[PROVIDED ENTRIES]

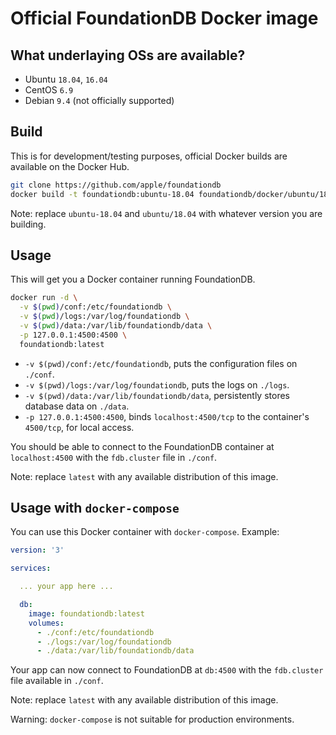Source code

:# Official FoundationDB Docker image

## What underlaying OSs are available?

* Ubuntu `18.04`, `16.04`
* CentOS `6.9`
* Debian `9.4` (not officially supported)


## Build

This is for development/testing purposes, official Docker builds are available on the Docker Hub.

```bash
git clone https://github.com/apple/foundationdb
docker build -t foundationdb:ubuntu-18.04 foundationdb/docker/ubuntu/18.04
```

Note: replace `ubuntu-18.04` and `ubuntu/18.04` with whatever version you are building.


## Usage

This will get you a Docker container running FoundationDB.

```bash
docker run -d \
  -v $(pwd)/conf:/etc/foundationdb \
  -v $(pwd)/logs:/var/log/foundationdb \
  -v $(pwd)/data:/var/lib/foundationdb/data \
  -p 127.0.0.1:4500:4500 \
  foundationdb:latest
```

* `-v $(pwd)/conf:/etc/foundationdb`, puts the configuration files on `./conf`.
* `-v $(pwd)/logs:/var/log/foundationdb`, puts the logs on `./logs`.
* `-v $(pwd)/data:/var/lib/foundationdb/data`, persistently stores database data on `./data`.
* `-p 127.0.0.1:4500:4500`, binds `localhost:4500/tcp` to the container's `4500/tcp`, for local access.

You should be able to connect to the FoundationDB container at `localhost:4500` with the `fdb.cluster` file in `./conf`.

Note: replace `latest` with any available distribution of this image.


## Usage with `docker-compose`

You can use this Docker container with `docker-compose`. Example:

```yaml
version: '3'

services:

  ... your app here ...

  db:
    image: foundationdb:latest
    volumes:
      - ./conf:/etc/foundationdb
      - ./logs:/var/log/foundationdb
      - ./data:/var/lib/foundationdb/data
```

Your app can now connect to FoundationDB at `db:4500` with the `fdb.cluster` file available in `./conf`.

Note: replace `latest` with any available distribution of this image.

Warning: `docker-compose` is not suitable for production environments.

[/PROVIDED ENTRIES]
[PROVIDED ENTRIES]

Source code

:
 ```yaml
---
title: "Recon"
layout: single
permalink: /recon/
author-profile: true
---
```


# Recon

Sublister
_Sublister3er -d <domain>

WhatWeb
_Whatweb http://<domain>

[/PROVIDED ENTRIES]
[PROVIDED ENTRIES]

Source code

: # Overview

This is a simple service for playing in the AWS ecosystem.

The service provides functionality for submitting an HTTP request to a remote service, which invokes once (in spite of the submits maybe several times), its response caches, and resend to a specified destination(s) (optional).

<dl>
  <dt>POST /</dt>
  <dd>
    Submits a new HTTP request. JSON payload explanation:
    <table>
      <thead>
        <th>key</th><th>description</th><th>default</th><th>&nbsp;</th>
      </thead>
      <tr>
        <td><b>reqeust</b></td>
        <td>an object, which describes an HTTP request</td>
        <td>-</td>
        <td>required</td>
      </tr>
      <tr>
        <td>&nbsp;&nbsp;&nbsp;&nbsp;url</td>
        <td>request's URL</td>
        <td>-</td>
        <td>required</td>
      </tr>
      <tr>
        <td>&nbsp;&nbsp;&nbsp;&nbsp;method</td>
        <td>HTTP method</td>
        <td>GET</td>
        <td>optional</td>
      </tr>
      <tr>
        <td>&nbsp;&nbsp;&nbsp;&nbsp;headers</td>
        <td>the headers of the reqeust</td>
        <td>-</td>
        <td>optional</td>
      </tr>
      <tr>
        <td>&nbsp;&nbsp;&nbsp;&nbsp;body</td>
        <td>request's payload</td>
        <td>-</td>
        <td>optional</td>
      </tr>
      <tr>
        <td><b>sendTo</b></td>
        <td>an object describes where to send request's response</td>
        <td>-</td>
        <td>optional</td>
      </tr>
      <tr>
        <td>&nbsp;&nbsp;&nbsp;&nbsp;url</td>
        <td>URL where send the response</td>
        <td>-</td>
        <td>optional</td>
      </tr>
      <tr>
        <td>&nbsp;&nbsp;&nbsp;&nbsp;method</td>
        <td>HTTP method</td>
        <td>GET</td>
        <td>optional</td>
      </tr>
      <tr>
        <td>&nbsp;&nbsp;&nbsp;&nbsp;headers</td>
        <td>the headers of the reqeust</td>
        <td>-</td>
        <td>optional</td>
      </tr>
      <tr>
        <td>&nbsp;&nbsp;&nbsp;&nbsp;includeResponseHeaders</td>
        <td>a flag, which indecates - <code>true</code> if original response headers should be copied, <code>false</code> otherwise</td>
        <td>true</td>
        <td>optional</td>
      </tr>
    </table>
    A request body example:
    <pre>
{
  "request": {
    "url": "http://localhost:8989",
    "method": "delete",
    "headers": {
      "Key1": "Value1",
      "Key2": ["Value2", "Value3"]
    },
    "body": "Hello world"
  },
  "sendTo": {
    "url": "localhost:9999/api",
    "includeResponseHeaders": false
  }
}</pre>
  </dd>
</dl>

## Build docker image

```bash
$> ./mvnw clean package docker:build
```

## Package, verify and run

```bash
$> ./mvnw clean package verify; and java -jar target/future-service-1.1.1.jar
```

[/PROVIDED ENTRIES]

## WHAT THE EXERCISE ASKS
Take from the listing above each line that contains the string "localhost".

## EXPECTED OUTPUT
* `-p 127.0.0.1:4500:4500`, binds `localhost:4500/tcp` to the container's `4500/tcp`, for local access.
You should be able to connect to the FoundationDB container at `localhost:4500` with the `fdb.cluster` file in `./conf`.
    "url": "http://localhost:8989",
    "url": "localhost:9999/api",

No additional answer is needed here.